Return exactly the span that opens with the line containing "0.01448 0.17059 0.22958" and closes with the final line of the records, both included.

___ DATA TO PROCESS

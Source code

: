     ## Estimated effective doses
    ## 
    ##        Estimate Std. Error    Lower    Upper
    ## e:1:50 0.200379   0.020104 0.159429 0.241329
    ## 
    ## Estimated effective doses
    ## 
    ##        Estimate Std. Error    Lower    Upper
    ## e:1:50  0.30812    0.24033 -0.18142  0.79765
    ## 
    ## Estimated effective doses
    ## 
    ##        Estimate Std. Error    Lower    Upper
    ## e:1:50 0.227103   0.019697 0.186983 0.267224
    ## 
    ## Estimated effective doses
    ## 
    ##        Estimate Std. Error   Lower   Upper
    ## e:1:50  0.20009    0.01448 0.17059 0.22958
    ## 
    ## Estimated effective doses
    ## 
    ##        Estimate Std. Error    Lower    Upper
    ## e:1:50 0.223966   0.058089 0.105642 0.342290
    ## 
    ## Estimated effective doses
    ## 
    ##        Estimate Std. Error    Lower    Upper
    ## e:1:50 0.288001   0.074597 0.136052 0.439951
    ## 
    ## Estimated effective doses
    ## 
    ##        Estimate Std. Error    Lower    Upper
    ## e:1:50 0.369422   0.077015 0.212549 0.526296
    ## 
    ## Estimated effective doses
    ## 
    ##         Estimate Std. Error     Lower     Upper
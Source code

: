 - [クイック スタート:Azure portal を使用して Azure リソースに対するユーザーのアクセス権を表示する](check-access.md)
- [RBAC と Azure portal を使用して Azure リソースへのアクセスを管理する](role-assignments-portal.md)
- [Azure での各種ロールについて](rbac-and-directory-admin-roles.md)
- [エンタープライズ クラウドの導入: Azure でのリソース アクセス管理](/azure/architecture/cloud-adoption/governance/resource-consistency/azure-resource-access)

______

• OUTPUT FOR THIS TASK:
    ## e:1:50  0.20009    0.01448 0.17059 0.22958
    ## 
    ## Estimated effective doses
    ## 
    ##        Estimate Std. Error    Lower    Upper
    ## e:1:50 0.223966   0.058089 0.105642 0.342290
    ## 
    ## Estimated effective doses
    ## 
    ##        Estimate Std. Error    Lower    Upper
    ## e:1:50 0.288001   0.074597 0.136052 0.439951
    ## 
    ## Estimated effective doses
    ## 
    ##        Estimate Std. Error    Lower    Upper
    ## e:1:50 0.369422   0.077015 0.212549 0.526296
    ## 
    ## Estimated effective doses
    ## 
    ##         Estimate Std. Error     Lower     Upper
Source code

: - [クイック スタート:Azure portal を使用して Azure リソースに対するユーザーのアクセス権を表示する](check-access.md)
- [RBAC と Azure portal を使用して Azure リソースへのアクセスを管理する](role-assignments-portal.md)
- [Azure での各種ロールについて](rbac-and-directory-admin-roles.md)
- [エンタープライズ クラウドの導入: Azure でのリソース アクセス管理](/azure/architecture/cloud-adoption/governance/resource-consistency/azure-resource-access)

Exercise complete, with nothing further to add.